(Dataset excerpts)

######

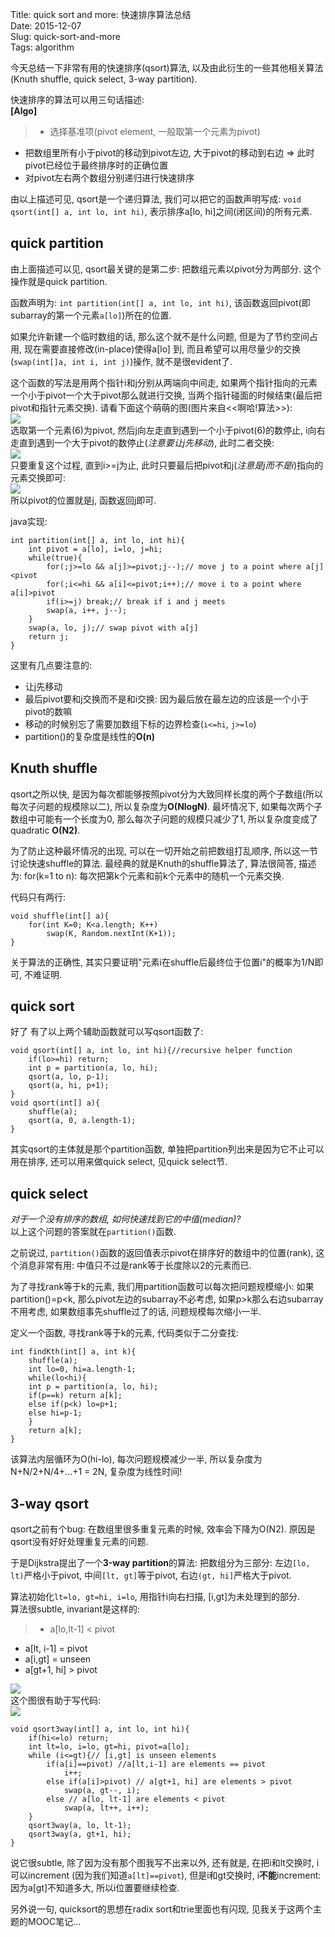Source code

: Title: quick sort and more: 快速排序算法总结  
Date: 2015-12-07  
Slug:  quick-sort-and-more  
Tags: algorithm    
  
  
今天总结一下非常有用的快速排序(qsort)算法, 以及由此衍生的一些其他相关算法(Knuth shuffle, quick select, 3-way partition).   
  
快速排序的算法可以用三句话描述:  
**[Algo]**   
>* 选择基准项(pivot element, 一般取第一个元素为pivot)  
* 把数组里所有小于pivot的移动到pivot左边, 大于pivot的移动到右边 ⇒ 此时pivot已经位于最终排序时的正确位置  
* 对pivot左右两个数组分别递归进行快速排序  
  
  
由以上描述可见, qsort是一个递归算法, 我们可以把它的函数声明写成: ``void qsort(int[] a, int lo, int hi)``, 表示排序a[lo, hi]之间(闭区间)的所有元素.   
  
quick partition  
---------------  
由上面描述可以见, qsort最关键的是第二步: 把数组元素以pivot分为两部分. 这个操作就是quick partition.   
  
函数声明为: ``int partition(int[] a, int lo, int hi)``, 该函数返回pivot(即subarray的第一个元素``a[lo]``)所在的位置.   
  
如果允许新建一个临时数组的话, 那么这个就不是什么问题, 但是为了节约空间占用, 现在需要直接修改(in-place)使得a[lo] 到, 而且希望可以用尽量少的交换(``swap(int[]a, int i, int j)``)操作, 就不是很evident了.   
  
这个函数的写法是用两个指针i和j分别从两端向中间走, 如果两个指针指向的元素一个小于pivot一个大于pivot那么就进行交换, 当两个指针碰面的时候结束(最后把pivot和指针元素交换). 请看下面这个萌萌的图(图片来自<<啊哈!算法>>):   
![](images/quick-sort-and-more/pasted_image003.png)  
选取第一个元素(6)为pivot, 然后j向左走直到遇到一个小于pivot(6)的数停止, i向右走直到遇到一个大于pivot的数停止(*注意要让j先移动*), 此时二者交换:   
![](images/quick-sort-and-more/pasted_image004.png)  
只要重复这个过程, 直到i>=j为止, 此时只要最后把pivot和j(*注意是j而不是i*)指向的元素交换即可:   
![](images/quick-sort-and-more/pasted_image005.png)  
所以pivot的位置就是j, 函数返回j即可.    
  
java实现:   
  
	int partition(int[] a, int lo, int hi){  
		int pivot = a[lo], i=lo, j=hi;  
		while(true){  
			for(;j>=lo && a[j]>=pivot;j--);// move j to a point where a[j]<pivot  
			for(;i<=hi && a[i]<=pivot;i++);// move i to a point where a[i]>pivot  
			if(i>=j) break;// break if i and j meets  
			swap(a, i++, j--);  
		}  
		swap(a, lo, j);// swap pivot with a[j]  
		return j;  
	}  
  
这里有几点要注意的:   
  
* 让j先移动  
* 最后pivot要和j交换而不是和i交换: 因为最后放在最左边的应该是一个小于pivot的数嘛  
* 移动的时候别忘了需要加数组下标的边界检查(``i<=hi``, ``j>=lo``)  
* partition()的复杂度是线性的**O(n)**  
  
  
Knuth shuffle  
-------------  
qsort之所以快, 是因为每次都能够按照pivot分为大致同样长度的两个子数组(所以每次子问题的规模除以二), 所以复杂度为**O(NlogN)**. 最坏情况下, 如果每次两个子数组中可能有一个长度为0, 那么每次子问题的规模只减少了1, 所以复杂度变成了quadratic **O(N2)**.  
  
为了防止这种最坏情况的出现, 可以在一切开始之前把数组打乱顺序, 所以这一节讨论快速shuffle的算法. 最经典的就是Knuth的shuffle算法了, 算法很简答, 描述为: for(k=1 to n): 每次把第k个元素和前k个元素中的随机一个元素交换.  
  
代码只有两行:  
   
	void shuffle(int[] a){  
		for(int K=0; K<a.length; K++)  
			swap(K, Random.nextInt(K+1));  
	}  
  
  
关于算法的正确性, 其实只要证明"元素i在shuffle后最终位于位置i"的概率为1/N即可, 不难证明.   
  
quick sort  
----------  
好了 有了以上两个辅助函数就可以写qsort函数了:   
  
	void qsort(int[] a, int lo, int hi){//recursive helper function  
		if(lo>=hi) return;  
		int p = partition(a, lo, hi);  
		qsort(a, lo, p-1);  
		qsort(a, hi, p+1);  
	}  
	void qsort(int[] a){  
		shuffle(a);  
		qsort(a, 0, a.length-1);  
	}  
  
其实qsort的主体就是那个partition函数, 单独把partition列出来是因为它不止可以用在排序, 还可以用来做quick select, 见quick select节.    
  
quick select  
------------  
*对于一个没有排序的数组, 如何快速找到它的中值(median)?*  
以上这个问题的答案就在``partition()``函数.   
  
之前说过, ``partition()``函数的返回值表示pivot在排序好的数组中的位置(rank), 这个消息非常有用: 中值只不过是rank等于长度除以2的元素而已.   
  
为了寻找rank等于k的元素, 我们用partition函数可以每次把问题规模缩小: 如果partition()=p<k, 那么pivot左边的subarray不必考虑, 如果p>k那么右边subarray不用考虑, 如果数组事先shuffle过了的话, 问题规模每次缩小一半.   
  
定义一个函数, 寻找rank等于k的元素, 代码类似于二分查找:   
  
	int findKth(int[] a, int k){  
		shuffle(a);  
		int lo=0, hi=a.length-1;  
		while(lo<hi){  
		int p = partition(a, lo, hi);  
		if(p==k) return a[k];  
		else if(p<k) lo=p+1;  
		else hi=p-1;  
		}  
		return a[k];  
	}  
  
  
该算法内层循环为O(hi-lo), 每次问题规模减少一半, 所以复杂度为N+N/2+N/4+...+1 = 2N, 复杂度为线性时间!  
  
3-way qsort  
-----------  
qsort之前有个bug: 在数组里很多重复元素的时候, 效率会下降为O(N2). 原因是qsort没有好好处理重复元素的问题.   
  
于是Dijkstra提出了一个**3-way partition**的算法: 把数组分为三部分: 左边``[lo, lt)``严格小于pivot, 中间``[lt, gt]``等于pivot, 右边``(gt, hi]``严格大于pivot.   
  
算法初始化``lt=lo, gt=hi, i=lo``, 用指针i向右扫描, [i,gt]为未处理到的部分.   
算法很subtle, invariant是这样的:   
>* a[lo,lt-1] < pivot  
* a[lt, i-1] = pivot  
* a[i,gt] = unseen  
* a[gt+1, hi] > pivot  
  
![](images/quick-sort-and-more/pasted_image006.png)  
这个图很有助于写代码:   
![](images/quick-sort-and-more/pasted_image007.png)  
  
	void qsort3way(int[] a, int lo, int hi){  
		if(hi<=lo) return;  
		int lt=lo, i=lo, gt=hi, pivot=a[lo];  
		while (i<=gt){// [i,gt] is unseen elements  
			if(a[i]==pivot) //a[lt,i-1] are elements == pivot  
				i++;  
			else if(a[i]>pivot) // a[gt+1, hi] are elements > pivot  
				swap(a, gt--, i);  
			else // a[lo, lt-1] are elements < pivot  
				swap(a, lt++, i++);  
		}  
		qsort3way(a, lo, lt-1);  
		qsort3way(a, gt+1, hi);  
	}  
  
  
说它很subtle, 除了因为没有那个图我写不出来以外, 还有就是, 在把i和lt交换时, i可以increment (因为我们知道``a[lt]==pivot``), 但是i和gt交换时, i**不能**increment: 因为a[gt]不知道多大, 所以i位置要继续检查.   
  
另外说一句, quicksort的思想在radix sort和trie里面也有闪现, 见我关于这两个主题的MOOC笔记...
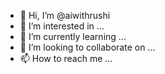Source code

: - 👋 Hi, I’m @aiwithrushi
- 👀 I’m interested in ...
- 🌱 I’m currently learning ...
- 💞️ I’m looking to collaborate on ...
- 📫 How to reach me ...

<!---
aiwithrushi/aiwithrushi is a ✨ special ✨ repository because its `README.md` (this file) appears on your GitHub profile.
You can click the Preview link to take a look at your changes.
--->
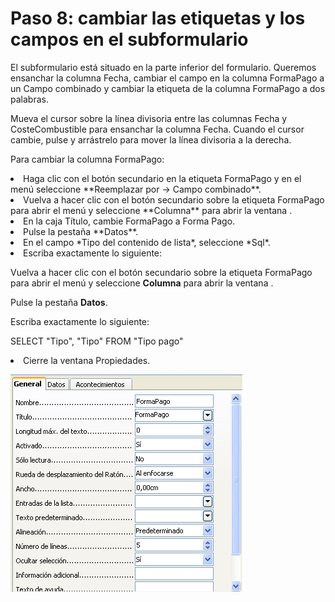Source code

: 
# Paso 8: cambiar las etiquetas y los campos en el subformulario

El subformulario está situado en la parte inferior del formulario. Queremos ensanchar la columna Fecha, cambiar el campo en la columna FormaPago a un Campo combinado y cambiar la etiqueta de la columna FormaPago a dos palabras.

Mueva el cursor sobre la línea divisoria entre las columnas Fecha y CosteCombustible para ensanchar la columna Fecha. Cuando el cursor cambie, pulse y arrástrelo para mover la línea divisoria a la derecha.

Para cambiar la columna FormaPago:

<li>
Haga clic con el botón secundario en la etiqueta FormaPago y en el menú seleccione **Reemplazar por → Campo combinado**.
</li>
<li>
Vuelva a hacer clic con el botón secundario sobre la etiqueta FormaPago para abrir el menú y seleccione **Columna** para abrir la ventana .
</li>
<li>
En la caja Título, cambie FormaPago a Forma Pago.
</li>
<li>
Pulse la pestaña **Datos**.
</li>
<li>
En el campo *Tipo del contenido de lista*, seleccione *Sql*.
</li>
<li>
Escriba exactamente lo siguiente:
</li>

Vuelva a hacer clic con el botón secundario sobre la etiqueta FormaPago para abrir el menú y seleccione **Columna** para abrir la ventana .

Pulse la pestaña **Datos**.

Escriba exactamente lo siguiente:

SELECT "Tipo", "Tipo" FROM "Tipo pago"

<li>
Cierre la ventana Propiedades.
</li>

![](https://raw.githubusercontent.com/catedu/libreOffice-la-suite-ofimatica-libre/master/img/Fig29.png)
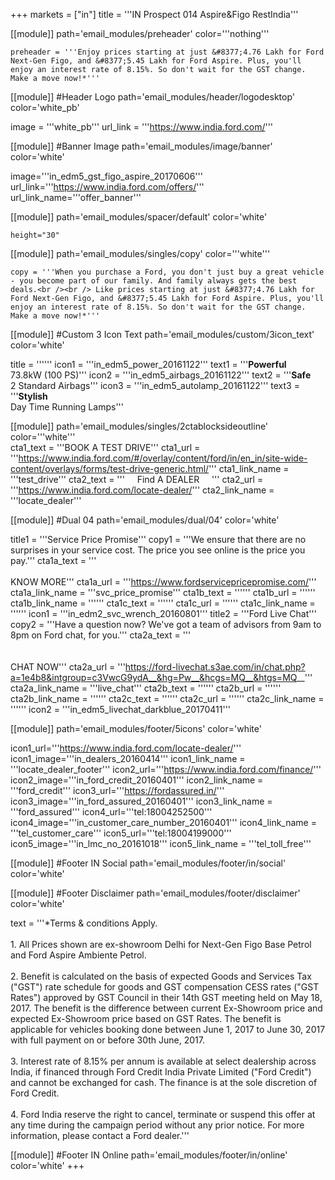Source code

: 
+++
markets = ["in"]
title = '''IN Prospect 014 Aspire&Figo RestIndia'''

[[module]]
path='email_modules/preheader'
color='''nothing'''

	preheader = '''Enjoy prices starting at just &#8377;4.76 Lakh for Ford Next-Gen Figo, and &#8377;5.45 Lakh for Ford Aspire. Plus, you'll enjoy an interest rate of 8.15%. So don't wait for the GST change. Make a move now!*'''

[[module]] #Header Logo
path='email_modules/header/logodesktop'
color='white_pb'

  image = '''white_pb'''
  url_link = '''https://www.india.ford.com/'''

[[module]] #Banner Image
path='email_modules/image/banner'
color='white'

image='''in_edm5_gst_figo_aspire_20170606'''
  url_link='''https://www.india.ford.com/offers/'''
	url_link_name='''offer_banner'''

[[module]]
path='email_modules/spacer/default'
color='white'

	height="30"

[[module]]
path='email_modules/singles/copy'
color='''white'''
	
	copy = '''When you purchase a Ford, you don't just buy a great vehicle - you become part of our family. And family always gets the best deals.<br /><br /> Like prices starting at just &#8377;4.76 Lakh for Ford Next-Gen Figo, and &#8377;5.45 Lakh for Ford Aspire. Plus, you'll enjoy an interest rate of 8.15%. So don't wait for the GST change. Make a move now!*'''

[[module]] #Custom 3 Icon Text
path='email_modules/custom/3icon_text'
color='white'

  title = ''''''
  icon1 = '''in_edm5_power_20161122'''
  text1 = '''<span style="font-weight:bold">Powerful</span><br />73.8kW (100 PS)'''
  icon2 = '''in_edm5_airbags_20161122'''
  text2 = '''<span style="font-weight:bold">Safe</span><br />2 Standard Airbags'''
  icon3 = '''in_edm5_autolamp_20161122'''
  text3 = '''<span style="font-weight:bold">Stylish</span><br />Day Time Running Lamps'''

[[module]]
path='email_modules/singles/2ctablocksideoutline'
color='''white'''    
	cta1_text = '''BOOK A TEST DRIVE'''
	cta1_url = '''https://www.india.ford.com/#/overlay/content/ford/in/en_in/site-wide-content/overlays/forms/test-drive-generic.html/'''
	cta1_link_name = '''test_drive'''
    cta2_text = '''&nbsp;&nbsp;&nbsp;&nbsp;&nbsp;Find A DEALER&nbsp;&nbsp;&nbsp;&nbsp;&nbsp;'''
	cta2_url = '''https://www.india.ford.com/locate-dealer/'''
	cta2_link_name = '''locate_dealer'''
    
[[module]] #Dual 04
path='email_modules/dual/04'
color='white'

  title1 = '''Service Price Promise'''
  copy1 = '''We ensure that there are no surprises in your service cost. The price you see online is the price you pay.'''
  cta1a_text = '''<br /><br />KNOW MORE'''
  cta1a_url = '''https://www.fordservicepricepromise.com/'''
  cta1a_link_name = '''svc_price_promise'''
  cta1b_text = ''''''
  cta1b_url = ''''''
  cta1b_link_name = ''''''
  cta1c_text = ''''''
  cta1c_url = ''''''
  cta1c_link_name = ''''''
  icon1 = '''in_edm2_svc_wrench_20160801'''
  title2 = '''Ford Live Chat'''
  copy2 = '''Have a question now? We've got a team of advisors from 9am to 8pm on Ford chat, for you.'''
  cta2a_text = '''<br /><br /><br />CHAT NOW'''
  cta2a_url = '''https://ford-livechat.s3ae.com/in/chat.php?a=1e4b8&intgroup=c3VwcG9ydA__&hg=Pw__&hcgs=MQ__&htgs=MQ__'''
  cta2a_link_name = '''live_chat'''
  cta2b_text = ''''''
  cta2b_url = ''''''
  cta2b_link_name = ''''''
  cta2c_text = ''''''
  cta2c_url = ''''''
  cta2c_link_name = ''''''
  icon2 = '''in_edm5_livechat_darkblue_20170411'''

[[module]]
path='email_modules/footer/5icons'
color='white'

  icon1_url='''https://www.india.ford.com/locate-dealer/'''
  icon1_image='''in_dealers_20160414'''
  icon1_link_name = '''locate_dealer_footer'''
  icon2_url='''https://www.india.ford.com/finance/'''
  icon2_image='''in_ford_credit_20160401'''
  icon2_link_name = '''ford_credit'''
  icon3_url='''https://fordassured.in/'''
  icon3_image='''in_ford_assured_20160401'''
  icon3_link_name = '''ford_assured'''
  icon4_url='''tel:18004252500'''
  icon4_image='''in_customer_care_number_20160401'''
  icon4_link_name = '''tel_customer_care'''
  icon5_url='''tel:18004199000'''
  icon5_image='''in_lmc_no_20161018'''
  icon5_link_name = '''tel_toll_free'''
    
[[module]] #Footer IN Social
path='email_modules/footer/in/social'
color='white'

[[module]] #Footer Disclaimer
path='email_modules/footer/disclaimer'
color='white'

  text = '''*Terms & conditions Apply. <br /><br />1. All Prices shown are ex-showroom Delhi for Next-Gen Figo Base Petrol and Ford Aspire Ambiente Petrol. <br /><br />2. Benefit is calculated on the basis of expected Goods and Services Tax ("GST") rate schedule for goods and GST compensation CESS rates ("GST Rates") approved by GST Council in their 14th GST meeting held on May 18, 2017. The benefit is the difference between current Ex-Showroom price and expected Ex-Showroom price based on GST Rates. The benefit is applicable for vehicles booking done between June 1, 2017 to June 30, 2017 with full payment on or before 30th June, 2017. <br /><br />3. Interest rate of 8.15% per annum is available at select dealership across India, if financed through Ford Credit India Private Limited ("Ford Credit") and cannot be exchanged for cash. The finance is at the sole discretion of Ford Credit.<br /><br />4. Ford India reserve the right to cancel, terminate or suspend this offer at any time during the campaign period without any prior notice. For more information, please contact a Ford dealer.'''
  
  
  
[[module]] #Footer IN Online
path='email_modules/footer/in/online'
color='white'
+++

######

* _WHAT IS BEING ASKED_: Copy out every line in the records where the word "span" is found.

* _WRITTEN SOLUTION_:
  text1 = '''<span style="font-weight:bold">Powerful</span><br />73.8kW (100 PS)'''
  text2 = '''<span style="font-weight:bold">Safe</span><br />2 Standard Airbags'''
  text3 = '''<span style="font-weight:bold">Stylish</span><br />Day Time Running Lamps'''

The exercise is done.